A small portion of repeats were found among nine coding regions in the CDS of atpI, ndhC, ccsA, ycf1, and ycf2, or in the intron of clpP, petD and ycf3. Among the most variable genes were clpP and ycf2 containing two repeats while the psbE-petL appeared to be the most variable containing three. We found no repeats in the rpoC2 gene, which is highly variable in Poales [55, 56]. The plastid genome of pineapple also, from Bromeliaceae, is in this respect similar having only single repeat in rpoC2 [47]. It seems that this region is highly variable exclusively in Poaceae. The dispersed repeats identified in Tillandsia usneoides could provide a basis for the development of markers for phylogenetic and population genetic studies.

Protein-coding gene sequence diversity of Poales

To further explore the sequence diversity of the Spanish moss plastome we extracted 80 protein-coding genes from the alignment of Poales chloroplast genomes and computed the overall mean sequence distances (S4 Table). The results showed low levels of average sequence distance among Poales for protein-coding genes. Most of the genes (87.5%) had an average sequence distance of less than 0.10, and only 10 genes showed a value greater than 0.10. The ten most conserved genes were ndhB, psbL, rps12, rpl2, rps7, psbE, psbN, petN, petL and psbA (Table 5). Kim and Lee [57] showed that the majority of the psa, psb and pet gene classes show relatively slow evolutionary divergence. Contrary to the conserved nature of photosynthetic system the following genes were found to be the most divergent: rpl22, rps18, ndhF, infA, clpP, rpl32, matK, ycf1, ycf2 and accD (Table 5). Two of these genes ycf2, rpl32 and ndhF, ycf1 were located in the IR and SSC regions while the remaining six divergent ones were all found in the LSC. Previous comparisons of chloroplast regions revealed differences among the most divergent regions of plastid genomes.
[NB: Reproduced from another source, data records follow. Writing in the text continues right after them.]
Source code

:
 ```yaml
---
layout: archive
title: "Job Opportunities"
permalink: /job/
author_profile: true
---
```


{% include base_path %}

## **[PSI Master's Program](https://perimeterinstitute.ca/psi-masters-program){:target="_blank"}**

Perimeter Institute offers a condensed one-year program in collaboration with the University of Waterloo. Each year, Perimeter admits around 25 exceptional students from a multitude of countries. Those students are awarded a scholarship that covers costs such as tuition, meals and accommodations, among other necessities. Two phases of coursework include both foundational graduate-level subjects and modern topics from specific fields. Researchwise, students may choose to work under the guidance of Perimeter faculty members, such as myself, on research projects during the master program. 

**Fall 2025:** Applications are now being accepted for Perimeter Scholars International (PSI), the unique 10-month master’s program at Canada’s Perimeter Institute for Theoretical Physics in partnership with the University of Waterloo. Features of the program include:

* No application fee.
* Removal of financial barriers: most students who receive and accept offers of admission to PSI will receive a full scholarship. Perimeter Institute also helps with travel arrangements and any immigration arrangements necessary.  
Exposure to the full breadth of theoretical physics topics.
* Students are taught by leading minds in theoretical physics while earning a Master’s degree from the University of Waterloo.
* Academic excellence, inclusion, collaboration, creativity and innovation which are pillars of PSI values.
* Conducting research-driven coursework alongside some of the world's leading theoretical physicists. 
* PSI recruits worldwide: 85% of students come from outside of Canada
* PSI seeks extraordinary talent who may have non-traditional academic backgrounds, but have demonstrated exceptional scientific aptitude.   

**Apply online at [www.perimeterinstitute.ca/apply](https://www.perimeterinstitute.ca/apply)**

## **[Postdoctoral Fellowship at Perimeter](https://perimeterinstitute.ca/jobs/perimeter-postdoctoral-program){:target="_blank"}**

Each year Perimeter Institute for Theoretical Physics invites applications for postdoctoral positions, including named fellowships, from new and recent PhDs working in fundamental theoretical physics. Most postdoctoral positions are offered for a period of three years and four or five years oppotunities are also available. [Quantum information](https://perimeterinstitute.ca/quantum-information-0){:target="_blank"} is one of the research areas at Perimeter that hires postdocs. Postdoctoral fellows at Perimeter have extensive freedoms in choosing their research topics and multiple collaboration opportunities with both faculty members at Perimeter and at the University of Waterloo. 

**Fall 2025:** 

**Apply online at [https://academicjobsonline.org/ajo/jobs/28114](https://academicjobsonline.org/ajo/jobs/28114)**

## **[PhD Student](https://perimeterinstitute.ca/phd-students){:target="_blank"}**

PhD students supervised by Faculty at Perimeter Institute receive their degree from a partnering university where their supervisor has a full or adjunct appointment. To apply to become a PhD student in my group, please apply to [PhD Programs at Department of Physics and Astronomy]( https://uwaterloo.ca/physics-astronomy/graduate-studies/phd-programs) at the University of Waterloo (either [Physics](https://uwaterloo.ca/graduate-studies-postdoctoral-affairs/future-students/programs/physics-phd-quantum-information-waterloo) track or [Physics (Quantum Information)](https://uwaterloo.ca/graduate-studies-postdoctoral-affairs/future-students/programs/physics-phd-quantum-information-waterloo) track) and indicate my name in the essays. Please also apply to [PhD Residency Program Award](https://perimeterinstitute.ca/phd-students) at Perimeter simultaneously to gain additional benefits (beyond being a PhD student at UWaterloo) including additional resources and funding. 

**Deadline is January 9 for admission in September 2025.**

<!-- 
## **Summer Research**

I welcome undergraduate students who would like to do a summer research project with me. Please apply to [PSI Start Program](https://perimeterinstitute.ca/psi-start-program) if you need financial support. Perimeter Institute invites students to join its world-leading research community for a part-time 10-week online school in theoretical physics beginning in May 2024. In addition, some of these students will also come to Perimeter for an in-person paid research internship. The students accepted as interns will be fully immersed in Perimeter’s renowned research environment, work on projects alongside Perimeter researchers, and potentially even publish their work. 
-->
Protein-coding genes such as ycf1, ycf2 accD, clpP, matK, infA, rpl22 and rpl32 were observed to be the most divergent coding regions in vascular plastid genomes [5860]. In most embryophyte lineages, ycf1 and ycf2 genes have elevated substitution rates and may have undergone pseudogenization [61]. The divergence of the ycf genes is not surprising as they have experienced many insertion/deletion events in Poales accounting for the reduction in chloroplast genome size among members of the Graminid clade [48]. Nuclear encoded and plastid targeted proteins similar to ycf1/ycf2 were not found in Poaceae lineages where both genes have been lost from the plastid genome [61].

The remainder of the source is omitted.